◆ **Exercise aim**
Reproduce every record precisely, leaving no line out.

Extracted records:
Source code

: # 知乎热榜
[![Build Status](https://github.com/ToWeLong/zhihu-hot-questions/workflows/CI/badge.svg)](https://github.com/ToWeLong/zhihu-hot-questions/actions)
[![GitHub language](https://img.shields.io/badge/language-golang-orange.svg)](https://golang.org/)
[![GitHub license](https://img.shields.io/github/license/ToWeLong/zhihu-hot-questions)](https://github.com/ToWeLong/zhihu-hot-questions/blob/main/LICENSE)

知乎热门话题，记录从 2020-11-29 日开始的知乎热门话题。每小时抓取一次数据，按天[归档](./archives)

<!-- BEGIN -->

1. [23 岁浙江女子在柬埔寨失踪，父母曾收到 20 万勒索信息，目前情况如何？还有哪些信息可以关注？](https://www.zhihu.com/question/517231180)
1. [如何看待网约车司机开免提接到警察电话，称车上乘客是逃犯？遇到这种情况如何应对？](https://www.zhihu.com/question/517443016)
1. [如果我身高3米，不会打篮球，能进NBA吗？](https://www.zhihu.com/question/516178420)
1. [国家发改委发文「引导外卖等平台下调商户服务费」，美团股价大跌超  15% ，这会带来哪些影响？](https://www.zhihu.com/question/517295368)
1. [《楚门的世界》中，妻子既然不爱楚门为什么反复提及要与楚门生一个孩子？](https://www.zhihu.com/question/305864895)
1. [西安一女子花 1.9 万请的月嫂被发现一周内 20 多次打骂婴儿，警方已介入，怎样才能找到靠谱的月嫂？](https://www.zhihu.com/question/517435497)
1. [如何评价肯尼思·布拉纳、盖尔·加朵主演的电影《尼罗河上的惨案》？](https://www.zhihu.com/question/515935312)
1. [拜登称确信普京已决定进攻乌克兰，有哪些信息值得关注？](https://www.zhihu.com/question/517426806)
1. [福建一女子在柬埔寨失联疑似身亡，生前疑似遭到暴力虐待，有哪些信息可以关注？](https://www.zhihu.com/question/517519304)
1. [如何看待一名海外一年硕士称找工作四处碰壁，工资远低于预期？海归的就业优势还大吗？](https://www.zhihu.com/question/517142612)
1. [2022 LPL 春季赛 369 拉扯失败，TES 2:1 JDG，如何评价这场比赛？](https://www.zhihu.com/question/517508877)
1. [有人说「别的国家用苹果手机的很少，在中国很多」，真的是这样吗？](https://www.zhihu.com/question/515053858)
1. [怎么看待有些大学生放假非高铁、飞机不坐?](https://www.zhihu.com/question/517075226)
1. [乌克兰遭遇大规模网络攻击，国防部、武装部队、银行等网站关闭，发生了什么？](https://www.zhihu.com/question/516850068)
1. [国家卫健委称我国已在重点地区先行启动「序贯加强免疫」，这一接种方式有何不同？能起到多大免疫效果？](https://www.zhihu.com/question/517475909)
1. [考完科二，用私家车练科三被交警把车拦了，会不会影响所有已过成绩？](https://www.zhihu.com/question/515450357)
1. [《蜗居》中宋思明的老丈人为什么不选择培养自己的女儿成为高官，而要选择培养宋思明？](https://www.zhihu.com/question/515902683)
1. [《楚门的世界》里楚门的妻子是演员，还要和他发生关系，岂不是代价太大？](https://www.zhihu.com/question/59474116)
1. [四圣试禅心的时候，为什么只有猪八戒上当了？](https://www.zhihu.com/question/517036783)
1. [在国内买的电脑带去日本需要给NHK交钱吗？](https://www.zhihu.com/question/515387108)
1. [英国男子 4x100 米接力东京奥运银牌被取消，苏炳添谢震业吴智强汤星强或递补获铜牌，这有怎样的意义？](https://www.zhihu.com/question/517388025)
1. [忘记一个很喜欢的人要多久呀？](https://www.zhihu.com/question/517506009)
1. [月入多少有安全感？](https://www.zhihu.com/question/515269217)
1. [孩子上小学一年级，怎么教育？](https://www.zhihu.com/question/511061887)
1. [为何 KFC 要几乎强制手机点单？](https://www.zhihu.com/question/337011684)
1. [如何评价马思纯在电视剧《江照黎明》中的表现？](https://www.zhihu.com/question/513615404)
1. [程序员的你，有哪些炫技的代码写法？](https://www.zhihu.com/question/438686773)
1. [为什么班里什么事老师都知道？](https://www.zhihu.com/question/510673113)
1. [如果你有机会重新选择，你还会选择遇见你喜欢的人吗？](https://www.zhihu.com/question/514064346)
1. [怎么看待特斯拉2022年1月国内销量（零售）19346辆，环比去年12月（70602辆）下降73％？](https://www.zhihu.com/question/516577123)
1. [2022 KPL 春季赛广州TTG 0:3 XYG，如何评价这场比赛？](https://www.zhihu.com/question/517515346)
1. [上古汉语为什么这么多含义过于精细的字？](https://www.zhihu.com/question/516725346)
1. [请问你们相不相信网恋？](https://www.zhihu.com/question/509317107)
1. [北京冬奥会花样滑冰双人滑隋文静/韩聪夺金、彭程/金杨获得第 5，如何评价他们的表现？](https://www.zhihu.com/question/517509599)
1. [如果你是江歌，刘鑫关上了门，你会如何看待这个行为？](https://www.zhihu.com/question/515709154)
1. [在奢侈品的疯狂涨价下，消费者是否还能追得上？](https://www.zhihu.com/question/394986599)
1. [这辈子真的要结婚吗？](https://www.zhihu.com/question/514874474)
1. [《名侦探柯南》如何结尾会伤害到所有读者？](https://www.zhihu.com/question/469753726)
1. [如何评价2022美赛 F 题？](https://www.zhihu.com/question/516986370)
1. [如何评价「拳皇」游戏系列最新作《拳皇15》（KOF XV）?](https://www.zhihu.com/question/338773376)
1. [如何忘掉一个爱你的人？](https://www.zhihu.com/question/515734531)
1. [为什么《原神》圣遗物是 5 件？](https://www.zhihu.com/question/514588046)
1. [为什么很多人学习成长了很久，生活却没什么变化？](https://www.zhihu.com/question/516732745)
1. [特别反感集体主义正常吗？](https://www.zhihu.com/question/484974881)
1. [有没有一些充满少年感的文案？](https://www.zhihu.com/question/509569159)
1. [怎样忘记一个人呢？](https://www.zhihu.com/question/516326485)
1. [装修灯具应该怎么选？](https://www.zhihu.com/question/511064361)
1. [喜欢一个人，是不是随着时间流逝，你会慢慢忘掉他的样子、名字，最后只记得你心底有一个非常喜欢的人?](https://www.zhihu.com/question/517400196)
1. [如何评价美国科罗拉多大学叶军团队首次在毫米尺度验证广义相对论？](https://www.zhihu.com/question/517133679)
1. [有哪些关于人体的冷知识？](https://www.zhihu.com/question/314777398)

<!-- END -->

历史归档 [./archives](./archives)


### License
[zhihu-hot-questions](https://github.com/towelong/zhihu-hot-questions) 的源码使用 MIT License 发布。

◆ **Result**
Source code

: # 知乎热榜
[![Build Status](https://github.com/ToWeLong/zhihu-hot-questions/workflows/CI/badge.svg)](https://github.com/ToWeLong/zhihu-hot-questions/actions)
[![GitHub language](https://img.shields.io/badge/language-golang-orange.svg)](https://golang.org/)
[![GitHub license](https://img.shields.io/github/license/ToWeLong/zhihu-hot-questions)](https://github.com/ToWeLong/zhihu-hot-questions/blob/main/LICENSE)

知乎热门话题，记录从 2020-11-29 日开始的知乎热门话题。每小时抓取一次数据，按天[归档](./archives)

<!-- BEGIN -->

1. [23 岁浙江女子在柬埔寨失踪，父母曾收到 20 万勒索信息，目前情况如何？还有哪些信息可以关注？](https://www.zhihu.com/question/517231180)
1. [如何看待网约车司机开免提接到警察电话，称车上乘客是逃犯？遇到这种情况如何应对？](https://www.zhihu.com/question/517443016)
1. [如果我身高3米，不会打篮球，能进NBA吗？](https://www.zhihu.com/question/516178420)
1. [国家发改委发文「引导外卖等平台下调商户服务费」，美团股价大跌超  15% ，这会带来哪些影响？](https://www.zhihu.com/question/517295368)
1. [《楚门的世界》中，妻子既然不爱楚门为什么反复提及要与楚门生一个孩子？](https://www.zhihu.com/question/305864895)
1. [西安一女子花 1.9 万请的月嫂被发现一周内 20 多次打骂婴儿，警方已介入，怎样才能找到靠谱的月嫂？](https://www.zhihu.com/question/517435497)
1. [如何评价肯尼思·布拉纳、盖尔·加朵主演的电影《尼罗河上的惨案》？](https://www.zhihu.com/question/515935312)
1. [拜登称确信普京已决定进攻乌克兰，有哪些信息值得关注？](https://www.zhihu.com/question/517426806)
1. [福建一女子在柬埔寨失联疑似身亡，生前疑似遭到暴力虐待，有哪些信息可以关注？](https://www.zhihu.com/question/517519304)
1. [如何看待一名海外一年硕士称找工作四处碰壁，工资远低于预期？海归的就业优势还大吗？](https://www.zhihu.com/question/517142612)
1. [2022 LPL 春季赛 369 拉扯失败，TES 2:1 JDG，如何评价这场比赛？](https://www.zhihu.com/question/517508877)
1. [有人说「别的国家用苹果手机的很少，在中国很多」，真的是这样吗？](https://www.zhihu.com/question/515053858)
1. [怎么看待有些大学生放假非高铁、飞机不坐?](https://www.zhihu.com/question/517075226)
1. [乌克兰遭遇大规模网络攻击，国防部、武装部队、银行等网站关闭，发生了什么？](https://www.zhihu.com/question/516850068)
1. [国家卫健委称我国已在重点地区先行启动「序贯加强免疫」，这一接种方式有何不同？能起到多大免疫效果？](https://www.zhihu.com/question/517475909)
1. [考完科二，用私家车练科三被交警把车拦了，会不会影响所有已过成绩？](https://www.zhihu.com/question/515450357)
1. [《蜗居》中宋思明的老丈人为什么不选择培养自己的女儿成为高官，而要选择培养宋思明？](https://www.zhihu.com/question/515902683)
1. [《楚门的世界》里楚门的妻子是演员，还要和他发生关系，岂不是代价太大？](https://www.zhihu.com/question/59474116)
1. [四圣试禅心的时候，为什么只有猪八戒上当了？](https://www.zhihu.com/question/517036783)
1. [在国内买的电脑带去日本需要给NHK交钱吗？](https://www.zhihu.com/question/515387108)
1. [英国男子 4x100 米接力东京奥运银牌被取消，苏炳添谢震业吴智强汤星强或递补获铜牌，这有怎样的意义？](https://www.zhihu.com/question/517388025)
1. [忘记一个很喜欢的人要多久呀？](https://www.zhihu.com/question/517506009)
1. [月入多少有安全感？](https://www.zhihu.com/question/515269217)
1. [孩子上小学一年级，怎么教育？](https://www.zhihu.com/question/511061887)
1. [为何 KFC 要几乎强制手机点单？](https://www.zhihu.com/question/337011684)
1. [如何评价马思纯在电视剧《江照黎明》中的表现？](https://www.zhihu.com/question/513615404)
1. [程序员的你，有哪些炫技的代码写法？](https://www.zhihu.com/question/438686773)
1. [为什么班里什么事老师都知道？](https://www.zhihu.com/question/510673113)
1. [如果你有机会重新选择，你还会选择遇见你喜欢的人吗？](https://www.zhihu.com/question/514064346)
1. [怎么看待特斯拉2022年1月国内销量（零售）19346辆，环比去年12月（70602辆）下降73％？](https://www.zhihu.com/question/516577123)
1. [2022 KPL 春季赛广州TTG 0:3 XYG，如何评价这场比赛？](https://www.zhihu.com/question/517515346)
1. [上古汉语为什么这么多含义过于精细的字？](https://www.zhihu.com/question/516725346)
1. [请问你们相不相信网恋？](https://www.zhihu.com/question/509317107)
1. [北京冬奥会花样滑冰双人滑隋文静/韩聪夺金、彭程/金杨获得第 5，如何评价他们的表现？](https://www.zhihu.com/question/517509599)
1. [如果你是江歌，刘鑫关上了门，你会如何看待这个行为？](https://www.zhihu.com/question/515709154)
1. [在奢侈品的疯狂涨价下，消费者是否还能追得上？](https://www.zhihu.com/question/394986599)
1. [这辈子真的要结婚吗？](https://www.zhihu.com/question/514874474)
1. [《名侦探柯南》如何结尾会伤害到所有读者？](https://www.zhihu.com/question/469753726)
1. [如何评价2022美赛 F 题？](https://www.zhihu.com/question/516986370)
1. [如何评价「拳皇」游戏系列最新作《拳皇15》（KOF XV）?](https://www.zhihu.com/question/338773376)
1. [如何忘掉一个爱你的人？](https://www.zhihu.com/question/515734531)
1. [为什么《原神》圣遗物是 5 件？](https://www.zhihu.com/question/514588046)
1. [为什么很多人学习成长了很久，生活却没什么变化？](https://www.zhihu.com/question/516732745)
1. [特别反感集体主义正常吗？](https://www.zhihu.com/question/484974881)
1. [有没有一些充满少年感的文案？](https://www.zhihu.com/question/509569159)
1. [怎样忘记一个人呢？](https://www.zhihu.com/question/516326485)
1. [装修灯具应该怎么选？](https://www.zhihu.com/question/511064361)
1. [喜欢一个人，是不是随着时间流逝，你会慢慢忘掉他的样子、名字，最后只记得你心底有一个非常喜欢的人?](https://www.zhihu.com/question/517400196)
1. [如何评价美国科罗拉多大学叶军团队首次在毫米尺度验证广义相对论？](https://www.zhihu.com/question/517133679)
1. [有哪些关于人体的冷知识？](https://www.zhihu.com/question/314777398)

<!-- END -->

历史归档 [./archives](./archives)


### License
[zhihu-hot-questions](https://github.com/towelong/zhihu-hot-questions) 的源码使用 MIT License 发布。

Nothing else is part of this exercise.